What you need to do = Write out the stretch of lines below that begins at the line with "for application context" and ends at the line with "A (Estimated average", including both, exactly as given and nothing more.

(Dataset excerpts)
*** Begin section ***
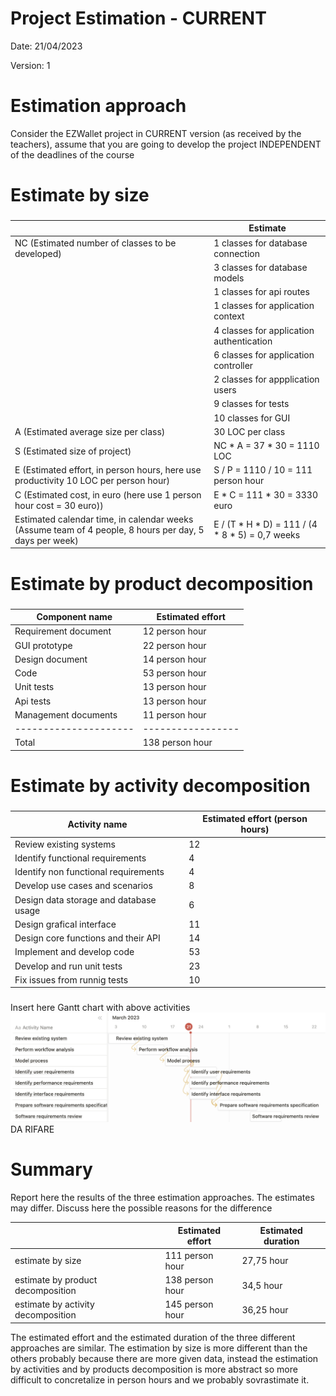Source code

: # Project Estimation - CURRENT

Date: 21/04/2023

Version: 1

# Estimation approach

Consider the EZWallet project in CURRENT version (as received by the teachers), assume that you are going to develop the project INDEPENDENT of the deadlines of the course

# Estimate by size

###

|                                                                                                        | Estimate                                        |
| ------------------------------------------------------------------------------------------------------ | ----------------------------------------------- |
| NC (Estimated number of classes to be developed)                                                       | 1 classes for database connection               |
|                                                                                                        | 3 classes for database models                   |
|                                                                                                        | 1 classes for api routes                        |
|                                                                                                        | 1 classes for application context               |
|                                                                                                        | 4 classes for application authentication        |
|                                                                                                        | 6 classes for application controller            |
|                                                                                                        | 2 classes for appplication users                |
|                                                                                                        | 9 classes for tests                             |
|                                                                                                        | 10 classes for GUI                              |
| A (Estimated average size per class)                                                                   | 30 LOC per class                                |
| S (Estimated size of project)                                                                          | NC * A = 37 * 30 = 1110 LOC                     |
| E (Estimated effort, in person hours, here use productivity 10 LOC per person hour)                    | S / P = 1110 / 10 = 111 person hour             |
| C (Estimated cost, in euro (here use 1 person hour cost = 30 euro))                                    | E * C = 111 * 30 = 3330 euro                    |
| Estimated calendar time, in calendar weeks (Assume team of 4 people, 8 hours per day, 5 days per week) | E / (T * H * D) = 111 / (4 * 8 * 5) = 0,7 weeks |

# Estimate by product decomposition

###

| Component name        | Estimated effort  |
| --------------------- | ----------------- |
| Requirement document  | 12 person hour    |
| GUI prototype         | 22 person hour    |
| Design document       | 14 person hour    |
| Code                  | 53 person hour    |
| Unit tests            | 13 person hour    |
| Api tests             | 13 person hour    |
| Management documents  | 11 person hour    |
| --------------------- | ----------------- |
| Total                 | 138 person hour   |

# Estimate by activity decomposition

###

| Activity name                          | Estimated effort (person hours) |
| -------------------------------------- | ------------------------------- |
| Review existing systems                | 12                              |
| Identify functional requirements       | 4                               |
| Identify non functional requirements   | 4                               |
| Develop use cases and scenarios        | 8                               |
| Design data storage and database usage | 6                               |
| Design grafical interface              | 11                              |
| Design core functions and their API    | 14                              |
| Implement and develop code             | 53                              |
| Develop and run unit tests             | 23                              |
| Fix issues from runnig tests           | 10                              |
###

Insert here Gantt chart with above activities
![gantt](code/images/ganttv1.png)  DA RIFARE

# Summary

Report here the results of the three estimation approaches. The estimates may differ. Discuss here the possible reasons for the difference

|                                    | Estimated effort | Estimated duration |
| ---------------------------------- | ---------------- | ------------------ |
| estimate by size                   | 111 person hour  | 27,75 hour         |
| estimate by product decomposition  | 138 person hour  | 34,5 hour          |
| estimate by activity decomposition | 145 person hour  | 36,25 hour         |

The estimated effort and the estimated duration of the three different approaches are similar. The estimation by size is more different than the others probably because there are more given data, instead the estimation by activities and by products decomposition is more abstract so more difficult to concretalize in person hours and we probably sovrastimate it.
*** End section ***
Response to this task =
|                                                                                                        | 1 classes for application context               |
|                                                                                                        | 4 classes for application authentication        |
|                                                                                                        | 6 classes for application controller            |
|                                                                                                        | 2 classes for appplication users                |
|                                                                                                        | 9 classes for tests                             |
|                                                                                                        | 10 classes for GUI                              |
| A (Estimated average size per class)                                                                   | 30 LOC per class                                |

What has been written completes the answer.